= What you have to do =
Find and copy the lines in the records beneath this task that contain the word "proven".
BEGIN Source data
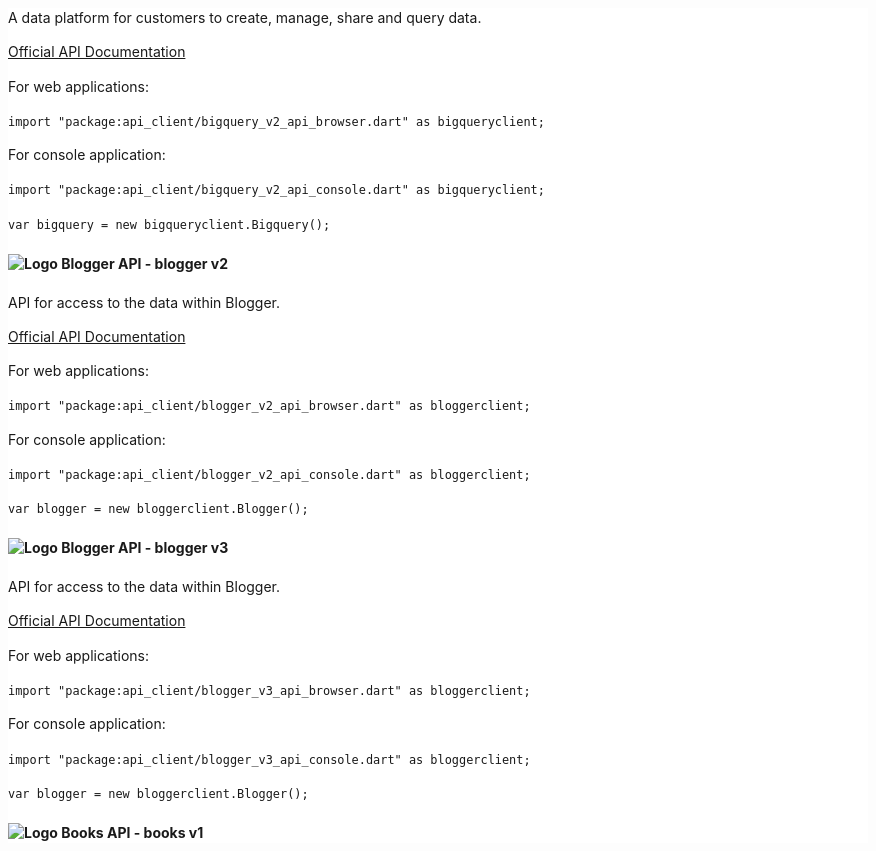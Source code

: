 A data platform for customers to create, manage, share and query data.

[Official API Documentation](https://developers.google.com/bigquery/docs/overview)

For web applications:
```
import "package:api_client/bigquery_v2_api_browser.dart" as bigqueryclient;
```

For console application:
```
import "package:api_client/bigquery_v2_api_console.dart" as bigqueryclient;
```

```
var bigquery = new bigqueryclient.Bigquery();
```

#### ![Logo](http://www.google.com/images/icons/product/blogger-16.png) Blogger API - blogger v2

API for access to the data within Blogger.

[Official API Documentation](https://developers.google.com/blogger/docs/2.0/json/getting_started)

For web applications:
```
import "package:api_client/blogger_v2_api_browser.dart" as bloggerclient;
```

For console application:
```
import "package:api_client/blogger_v2_api_console.dart" as bloggerclient;
```

```
var blogger = new bloggerclient.Blogger();
```

#### ![Logo](http://www.google.com/images/icons/product/blogger-16.png) Blogger API - blogger v3

API for access to the data within Blogger.

[Official API Documentation](https://developers.google.com/blogger/docs/3.0/getting_started)

For web applications:
```
import "package:api_client/blogger_v3_api_browser.dart" as bloggerclient;
```

For console application:
```
import "package:api_client/blogger_v3_api_console.dart" as bloggerclient;
```

```
var blogger = new bloggerclient.Blogger();
```

#### ![Logo](http://www.google.com/images/icons/product/ebooks-16.png) Books API - books v1
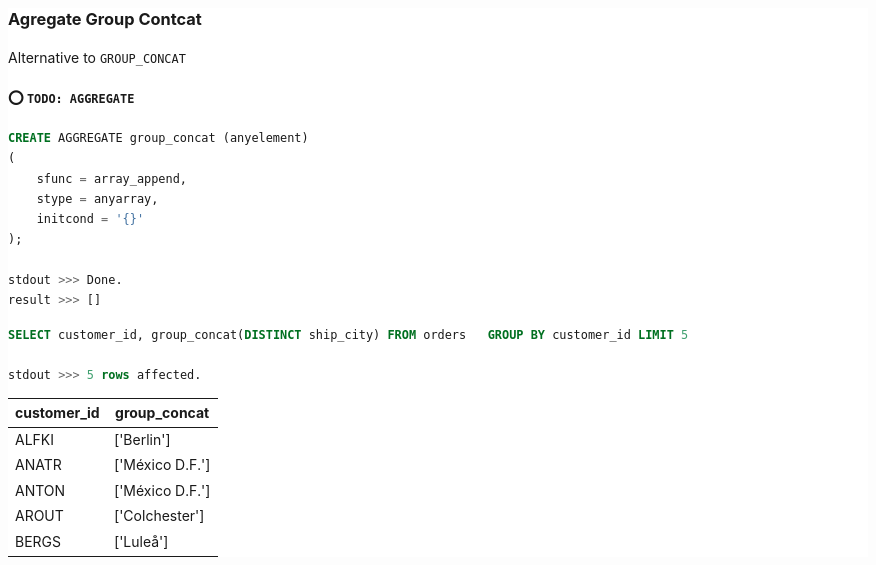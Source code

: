 ### Agregate Group Contcat

Alternative to `GROUP_CONCAT`

#### ⭕ `TODO: AGGREGATE`

```sql
CREATE AGGREGATE group_concat (anyelement)
(
    sfunc = array_append,
    stype = anyarray,
    initcond = '{}'
);

stdout >>> Done.
result >>> []
```

```sql
SELECT customer_id, group_concat(DISTINCT ship_city) FROM orders   GROUP BY customer_id LIMIT 5

stdout >>> 5 rows affected.
```

<table>
    <thead>
        <tr>
            <th>customer_id</th>
            <th>group_concat</th>
        </tr>
    </thead>
    <tbody>
        <tr>
            <td>ALFKI</td>
            <td>[&#x27;Berlin&#x27;]</td>
        </tr>
        <tr>
            <td>ANATR</td>
            <td>[&#x27;México D.F.&#x27;]</td>
        </tr>
        <tr>
            <td>ANTON</td>
            <td>[&#x27;México D.F.&#x27;]</td>
        </tr>
        <tr>
            <td>AROUT</td>
            <td>[&#x27;Colchester&#x27;]</td>
        </tr>
        <tr>
            <td>BERGS</td>
            <td>[&#x27;Luleå&#x27;]</td>
        </tr>
    </tbody>
</table>
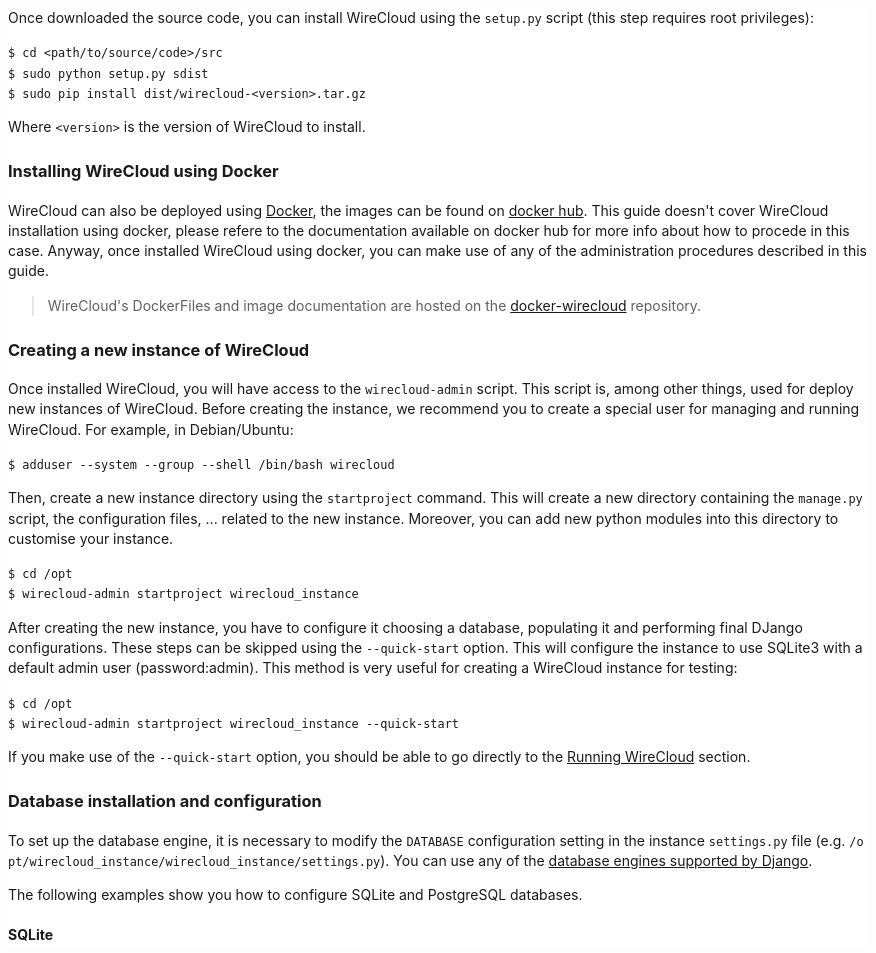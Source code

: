 Once downloaded the source code, you can install WireCloud using the `setup.py` script (this step requires root privileges):

    $ cd <path/to/source/code>/src
    $ sudo python setup.py sdist
    $ sudo pip install dist/wirecloud-<version>.tar.gz

Where `<version>` is the version of WireCloud to install.

### Installing WireCloud using Docker

WireCloud can also be deployed using [Docker](https://www.docker.com/), the images can be found on [docker hub](https://hub.docker.com/r/wirecloud/fiware-wirecloud/). This guide doesn't cover WireCloud installation using docker, please refere to the documentation available on docker hub for more info about how to procede in this case. Anyway, once installed WireCloud using docker, you can make use of any of the administration procedures described in this guide.

> WireCloud's DockerFiles and image documentation are hosted on the [docker-wirecloud](https://github.com/Wirecloud/docker-wirecloud/) repository.

### Creating a new instance of WireCloud

Once installed WireCloud, you will have access to the `wirecloud-admin` script. This script is, among other things, used for deploy new instances of WireCloud. Before creating the instance, we recommend you to create a special user for managing and running WireCloud. For example, in Debian/Ubuntu:

    $ adduser --system --group --shell /bin/bash wirecloud

Then, create a new instance directory using the `startproject` command. This will create a new directory containing the `manage.py` script, the configuration files, ... related to the new instance. Moreover, you can add new python modules into this directory to customise your instance.

    $ cd /opt
    $ wirecloud-admin startproject wirecloud_instance

After creating the new instance, you have to configure it choosing a database, populating it and performing final DJango configurations. These steps can be skipped using the `--quick-start` option. This will configure the instance to use SQLite3 with a default admin user (password:admin). This method is very useful for creating a WireCloud instance for testing:

    $ cd /opt
    $ wirecloud-admin startproject wirecloud_instance --quick-start

If you make use of the `--quick-start` option, you should be able to go directly to the [Running WireCloud](#running_wirecloud) section.


### Database installation and configuration

To set up the database engine, it is necessary to modify the `DATABASE` configuration setting in the instance `settings.py` file (e.g. `/opt/wirecloud_instance/wirecloud_instance/settings.py`). You can use any of the [database engines supported by Django](https://docs.djangoproject.com/en/1.4/ref/settings/#databases).

The following examples show you how to configure SQLite and PostgreSQL databases.


#### SQLite
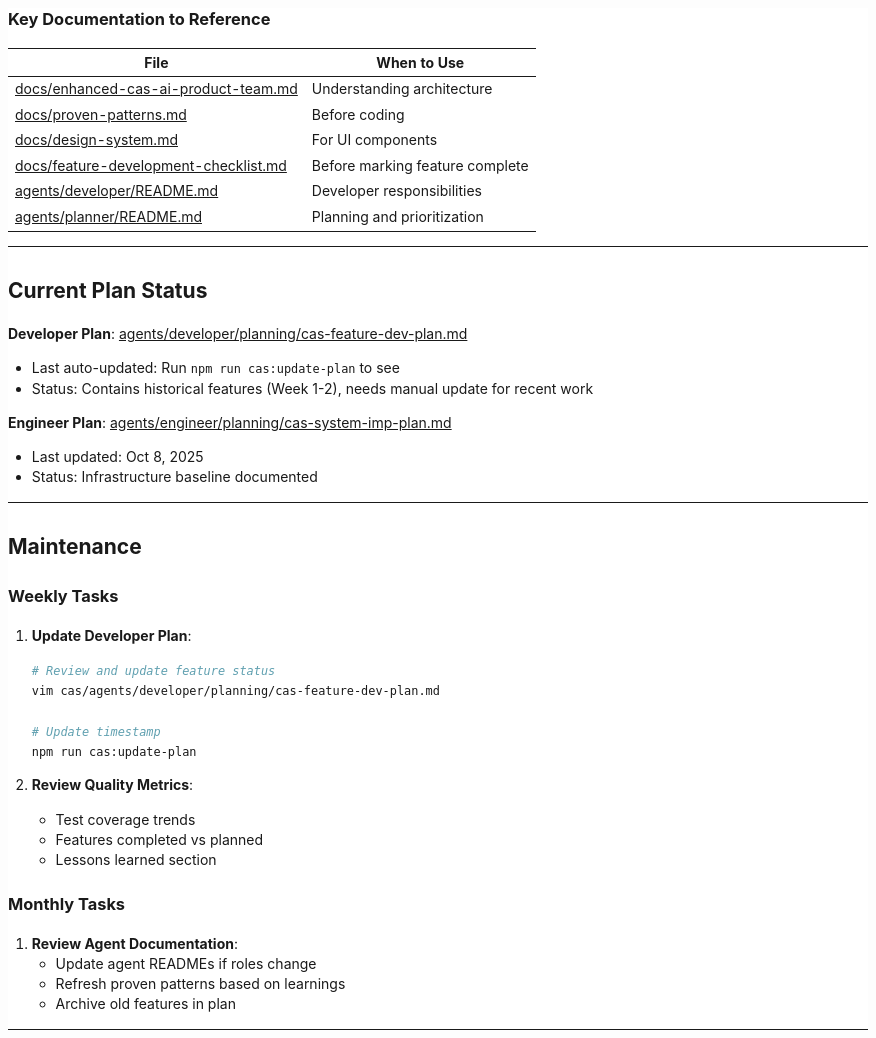 ### Key Documentation to Reference

| File | When to Use |
|------|-------------|
| [docs/enhanced-cas-ai-product-team.md](docs/enhanced-cas-ai-product-team.md) | Understanding architecture |
| [docs/proven-patterns.md](docs/proven-patterns.md) | Before coding |
| [docs/design-system.md](docs/design-system.md) | For UI components |
| [docs/feature-development-checklist.md](docs/feature-development-checklist.md) | Before marking feature complete |
| [agents/developer/README.md](agents/developer/README.md) | Developer responsibilities |
| [agents/planner/README.md](agents/planner/README.md) | Planning and prioritization |

---

## Current Plan Status

**Developer Plan**: [agents/developer/planning/cas-feature-dev-plan.md](agents/developer/planning/cas-feature-dev-plan.md)
- Last auto-updated: Run `npm run cas:update-plan` to see
- Status: Contains historical features (Week 1-2), needs manual update for recent work

**Engineer Plan**: [agents/engineer/planning/cas-system-imp-plan.md](agents/engineer/planning/cas-system-imp-plan.md)
- Last updated: Oct 8, 2025
- Status: Infrastructure baseline documented

---

## Maintenance

### Weekly Tasks

1. **Update Developer Plan**:
   ```bash
   # Review and update feature status
   vim cas/agents/developer/planning/cas-feature-dev-plan.md

   # Update timestamp
   npm run cas:update-plan
   ```

2. **Review Quality Metrics**:
   - Test coverage trends
   - Features completed vs planned
   - Lessons learned section

### Monthly Tasks

1. **Review Agent Documentation**:
   - Update agent READMEs if roles change
   - Refresh proven patterns based on learnings
   - Archive old features in plan

---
END Source data
= Answer to this exercise =
| [docs/proven-patterns.md](docs/proven-patterns.md) | Before coding |
   - Refresh proven patterns based on learnings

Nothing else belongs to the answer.